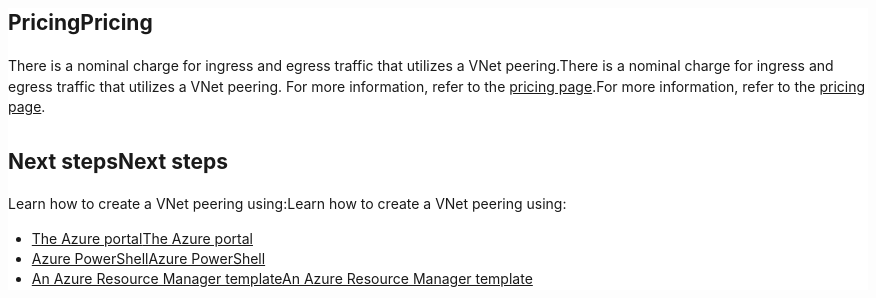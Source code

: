 ## <a name="pricing"></a><span data-ttu-id="dc35a-175">Pricing</span><span class="sxs-lookup"><span data-stu-id="dc35a-175">Pricing</span></span>
<span data-ttu-id="dc35a-176">There is a nominal charge for ingress and egress traffic that utilizes a VNet peering.</span><span class="sxs-lookup"><span data-stu-id="dc35a-176">There is a nominal charge for ingress and egress traffic that utilizes a VNet peering.</span></span> <span data-ttu-id="dc35a-177">For more information, refer to the [pricing page](https://azure.microsoft.com/pricing/details/virtual-network).</span><span class="sxs-lookup"><span data-stu-id="dc35a-177">For more information, refer to the [pricing page](https://azure.microsoft.com/pricing/details/virtual-network).</span></span>

## <a name="next-steps"></a><span data-ttu-id="dc35a-178">Next steps</span><span class="sxs-lookup"><span data-stu-id="dc35a-178">Next steps</span></span>
<span data-ttu-id="dc35a-179">Learn how to create a VNet peering using:</span><span class="sxs-lookup"><span data-stu-id="dc35a-179">Learn how to create a VNet peering using:</span></span>

* [<span data-ttu-id="dc35a-180">The Azure portal</span><span class="sxs-lookup"><span data-stu-id="dc35a-180">The Azure portal</span></span>](virtual-networks-create-vnetpeering-arm-portal.md)
* [<span data-ttu-id="dc35a-181">Azure PowerShell</span><span class="sxs-lookup"><span data-stu-id="dc35a-181">Azure PowerShell</span></span>](virtual-networks-create-vnetpeering-arm-ps.md)
* [<span data-ttu-id="dc35a-182">An Azure Resource Manager template</span><span class="sxs-lookup"><span data-stu-id="dc35a-182">An Azure Resource Manager template</span></span>](virtual-networks-create-vnetpeering-arm-template-click.md)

DIRECTIONS:
Each entry above must be set down word for word; none of its pictures belong in the copy.

SOLUTION FOR THIS PROBLEM:
Source code

: ## <a name="pricing"></a><span data-ttu-id="dc35a-175">Pricing</span><span class="sxs-lookup"><span data-stu-id="dc35a-175">Pricing</span></span>
<span data-ttu-id="dc35a-176">There is a nominal charge for ingress and egress traffic that utilizes a VNet peering.</span><span class="sxs-lookup"><span data-stu-id="dc35a-176">There is a nominal charge for ingress and egress traffic that utilizes a VNet peering.</span></span> <span data-ttu-id="dc35a-177">For more information, refer to the [pricing page](https://azure.microsoft.com/pricing/details/virtual-network).</span><span class="sxs-lookup"><span data-stu-id="dc35a-177">For more information, refer to the [pricing page](https://azure.microsoft.com/pricing/details/virtual-network).</span></span>

## <a name="next-steps"></a><span data-ttu-id="dc35a-178">Next steps</span><span class="sxs-lookup"><span data-stu-id="dc35a-178">Next steps</span></span>
<span data-ttu-id="dc35a-179">Learn how to create a VNet peering using:</span><span class="sxs-lookup"><span data-stu-id="dc35a-179">Learn how to create a VNet peering using:</span></span>

* [<span data-ttu-id="dc35a-180">The Azure portal</span><span class="sxs-lookup"><span data-stu-id="dc35a-180">The Azure portal</span></span>](virtual-networks-create-vnetpeering-arm-portal.md)
* [<span data-ttu-id="dc35a-181">Azure PowerShell</span><span class="sxs-lookup"><span data-stu-id="dc35a-181">Azure PowerShell</span></span>](virtual-networks-create-vnetpeering-arm-ps.md)
* [<span data-ttu-id="dc35a-182">An Azure Resource Manager template</span><span class="sxs-lookup"><span data-stu-id="dc35a-182">An Azure Resource Manager template</span></span>](virtual-networks-create-vnetpeering-arm-template-click.md)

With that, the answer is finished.